- What the task requires:
Could you retype the records below exactly as they appear, skipping any pictures?

Stored data entries
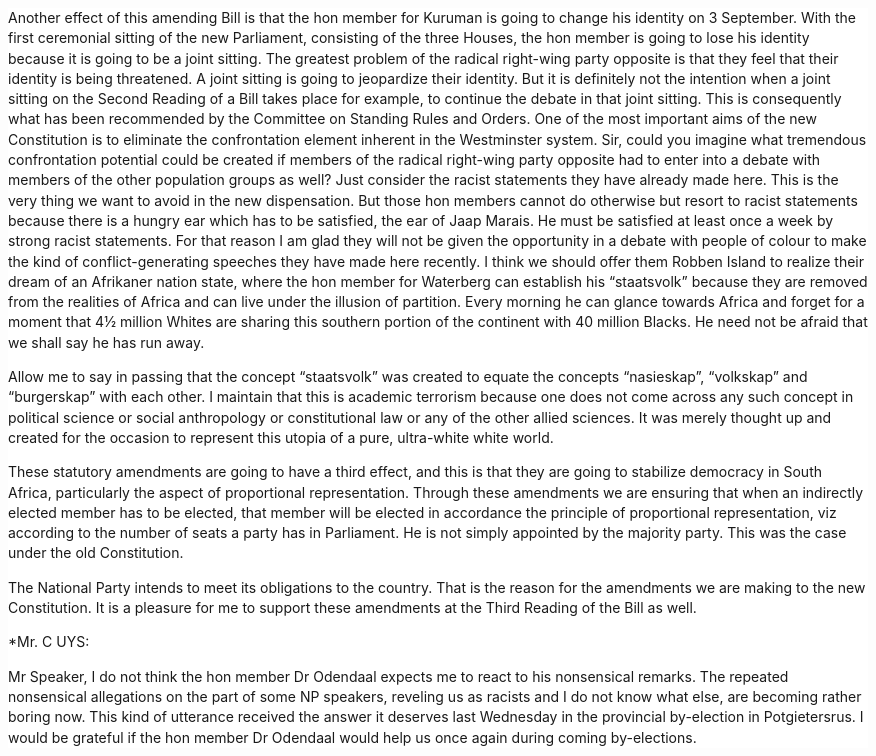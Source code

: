 <p>Another effect of this amending Bill is that the hon member for Kuruman is going to change his identity on 3 September. With the first ceremonial sitting of the new Parliament, consisting of the three Houses, the hon member is going to lose his identity because it is going to be a joint sitting. The greatest problem of the radical right-wing party opposite is that they feel that their identity is being threatened. A joint sitting is going to jeopardize their identity. But it is <span class="col_10415-10416" refersTo="page_0998"/>definitely not the intention when a joint sitting on the Second Reading of a Bill takes place for example, to continue the debate in that joint sitting. This is consequently what has been recommended by the Committee on Standing Rules and Orders. One of the most important aims of the new Constitution is to eliminate the confrontation element inherent in the Westminster system. Sir, could you imagine what tremendous confrontation potential could be created if members of the radical right-wing party opposite had to enter into a debate with members of the other population groups as well? Just consider the racist statements they have already made here. This is the very thing we want to avoid in the new dispensation. But those hon members cannot do otherwise but resort to racist statements because there is a hungry ear which has to be satisfied, the ear of Jaap Marais. He must be satisfied at least once a week by strong racist statements. For that reason I am glad they will not be given the opportunity in a debate with people of colour to make the kind of conflict-generating speeches they have made here recently. I think we should offer them Robben Island to realize their dream of an Afrikaner nation state, where the hon member for Waterberg can establish his &#x201C;staatsvolk&#x201D; because they are removed from the realities of Africa and can live under the illusion of partition. Every morning he can glance towards Africa and forget for a moment that 4&#x00BD; million Whites are sharing this southern portion of the continent with 40 million Blacks. He need not be afraid that we shall say he has run away.</p>

<p>Allow me to say in passing that the concept &#x201C;staatsvolk&#x201D; was created to equate the concepts &#x201C;nasieskap&#x201D;, &#x201C;volkskap&#x201D; and &#x201C;burgerskap&#x201D; with each other. I maintain that this is academic terrorism because one does not come across any such concept in political science or social anthropology or constitutional law or any of the other allied sciences. It was merely thought up and created for the occasion to represent this utopia of a pure, ultra-white white world.</p>

<p>These statutory amendments are going to have a third effect, and this is that they are going to stabilize democracy in South Africa, particularly the aspect of proportional representation. Through these amendments we are ensuring that when an indirectly elected member has to be elected, that member will be elected in accordance the principle of proportional representation, viz according to the number of seats a party has in Parliament. He is not simply appointed by the majority party. This was the case under the old Constitution.</p>

<p>The National Party intends to meet its obligations to the country. That is the reason for the amendments we are making to the new Constitution. It is a pleasure for me to support these amendments at the Third Reading of the Bill as well.</p>

</speech>

<speech by="#uys">

<from>*Mr. <person refersTo="hansard_za">C UYS</person>:</from>

<p>Mr Speaker, I do not think the hon member Dr Odendaal expects me to react to his nonsensical remarks. The repeated nonsensical allegations on the part of some NP speakers, reveling us as racists and I do not know what else, are becoming rather boring now. This kind of utterance received the answer it deserves last Wednesday in the provincial by-election in Potgietersrus. I would be grateful if the hon member Dr Odendaal would help us once again during coming by-elections.</p>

- Answer area:
Source code

: <p>Another effect of this amending Bill is that the hon member for Kuruman is going to change his identity on 3 September. With the first ceremonial sitting of the new Parliament, consisting of the three Houses, the hon member is going to lose his identity because it is going to be a joint sitting. The greatest problem of the radical right-wing party opposite is that they feel that their identity is being threatened. A joint sitting is going to jeopardize their identity. But it is <span class="col_10415-10416" refersTo="page_0998"/>definitely not the intention when a joint sitting on the Second Reading of a Bill takes place for example, to continue the debate in that joint sitting. This is consequently what has been recommended by the Committee on Standing Rules and Orders. One of the most important aims of the new Constitution is to eliminate the confrontation element inherent in the Westminster system. Sir, could you imagine what tremendous confrontation potential could be created if members of the radical right-wing party opposite had to enter into a debate with members of the other population groups as well? Just consider the racist statements they have already made here. This is the very thing we want to avoid in the new dispensation. But those hon members cannot do otherwise but resort to racist statements because there is a hungry ear which has to be satisfied, the ear of Jaap Marais. He must be satisfied at least once a week by strong racist statements. For that reason I am glad they will not be given the opportunity in a debate with people of colour to make the kind of conflict-generating speeches they have made here recently. I think we should offer them Robben Island to realize their dream of an Afrikaner nation state, where the hon member for Waterberg can establish his &#x201C;staatsvolk&#x201D; because they are removed from the realities of Africa and can live under the illusion of partition. Every morning he can glance towards Africa and forget for a moment that 4&#x00BD; million Whites are sharing this southern portion of the continent with 40 million Blacks. He need not be afraid that we shall say he has run away.</p>

<p>Allow me to say in passing that the concept &#x201C;staatsvolk&#x201D; was created to equate the concepts &#x201C;nasieskap&#x201D;, &#x201C;volkskap&#x201D; and &#x201C;burgerskap&#x201D; with each other. I maintain that this is academic terrorism because one does not come across any such concept in political science or social anthropology or constitutional law or any of the other allied sciences. It was merely thought up and created for the occasion to represent this utopia of a pure, ultra-white white world.</p>

<p>These statutory amendments are going to have a third effect, and this is that they are going to stabilize democracy in South Africa, particularly the aspect of proportional representation. Through these amendments we are ensuring that when an indirectly elected member has to be elected, that member will be elected in accordance the principle of proportional representation, viz according to the number of seats a party has in Parliament. He is not simply appointed by the majority party. This was the case under the old Constitution.</p>

<p>The National Party intends to meet its obligations to the country. That is the reason for the amendments we are making to the new Constitution. It is a pleasure for me to support these amendments at the Third Reading of the Bill as well.</p>

</speech>

<speech by="#uys">

<from>*Mr. <person refersTo="hansard_za">C UYS</person>:</from>

<p>Mr Speaker, I do not think the hon member Dr Odendaal expects me to react to his nonsensical remarks. The repeated nonsensical allegations on the part of some NP speakers, reveling us as racists and I do not know what else, are becoming rather boring now. This kind of utterance received the answer it deserves last Wednesday in the provincial by-election in Potgietersrus. I would be grateful if the hon member Dr Odendaal would help us once again during coming by-elections.</p>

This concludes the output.